さっきよりも顔真っ赤にして、言ってる事も皐月らしくないし。


何これ、可愛いんですけどっ!



「ぷっ、あははは!」



私は思わず、吹き出して笑ってしまった。


こんな風に笑ったら絶対怒る。
だけど、笑わずにはいられなかった。



「くそっ、笑い過ぎだ」

「だって、」

「あー!もうわかったから行くぞ」



皐月は手をパッと離すと、髪を無造作に掻きむしって先に歩き出す。


ちょっと待ってよ!と、皐月の後を追って隣りに並ぶと、空いてる皐月の手を今度は私からギュッと握った。

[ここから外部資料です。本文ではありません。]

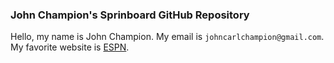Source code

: ### John Champion's Sprinboard GitHub Repository

Hello, my name is John Champion. My email is `johncarlchampion@gmail.com`. My favorite website is [ESPN](www.espn.com).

その瞬間、カキッと固まって私に勢い良く視線を向ける皐月をちらりと見上げる。



「……迷子にならないように手繋ぐんでしょ?」



私にしては大胆なことをしたと思う。


まさか自分から手を繋ぎに行く日が来るなんて、皐月と暮らすようになったあの頃の自分は想像もしてなかった。



皐月はぽかんと口を開けたまま動きを止める。


白熱灯に照らされた皐月の顔はより一層赤くなって、いつもの威厳はなかった。



「ガキのくせに生意気。あとで覚えとけよ」

「はいは〜い。覚えておきますよ」

「おい、マジで後悔するぞ」

「そんな顔で脅しても怖くないよ?」

「あ?そんな顔ってどんな顔だよ」



いつもと立場が逆転した私達は、他愛ない言い合いをしながらマンションまでの道のりを歩いた。


その手はずっと繋がれたまま。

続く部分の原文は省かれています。